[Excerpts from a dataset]
+++

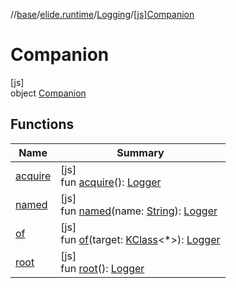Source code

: //[base](../../../../index.md)/[elide.runtime](../../index.md)/[Logging](../index.md)/[[js]Companion](index.md)

# Companion

[js]\
object [Companion](index.md)

## Functions

| Name | Summary |
|---|---|
| [acquire](acquire.md) | [js]<br>fun [acquire](acquire.md)(): [Logger](../../../elide.runtime.js/-logger/index.md) |
| [named](named.md) | [js]<br>fun [named](named.md)(name: [String](https://kotlinlang.org/api/latest/jvm/stdlib/kotlin/-string/index.html)): [Logger](../../../elide.runtime.js/-logger/index.md) |
| [of](of.md) | [js]<br>fun [of](of.md)(target: [KClass](https://kotlinlang.org/api/latest/jvm/stdlib/kotlin.reflect/-k-class/index.html)&lt;*&gt;): [Logger](../../../elide.runtime.js/-logger/index.md) |
| [root](root.md) | [js]<br>fun [root](root.md)(): [Logger](../../../elide.runtime.js/-logger/index.md) |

+++

Task objective: Reproduce the records above exactly, leaving out every picture they contain.

Solution to the exercise:
Source code

: //[base](../../../../index.md)/[elide.runtime](../../index.md)/[Logging](../index.md)/[[js]Companion](index.md)

# Companion

[js]\
object [Companion](index.md)

## Functions

| Name | Summary |
|---|---|
| [acquire](acquire.md) | [js]<br>fun [acquire](acquire.md)(): [Logger](../../../elide.runtime.js/-logger/index.md) |
| [named](named.md) | [js]<br>fun [named](named.md)(name: [String](https://kotlinlang.org/api/latest/jvm/stdlib/kotlin/-string/index.html)): [Logger](../../../elide.runtime.js/-logger/index.md) |
| [of](of.md) | [js]<br>fun [of](of.md)(target: [KClass](https://kotlinlang.org/api/latest/jvm/stdlib/kotlin.reflect/-k-class/index.html)&lt;*&gt;): [Logger](../../../elide.runtime.js/-logger/index.md) |
| [root](root.md) | [js]<br>fun [root](root.md)(): [Logger](../../../elide.runtime.js/-logger/index.md) |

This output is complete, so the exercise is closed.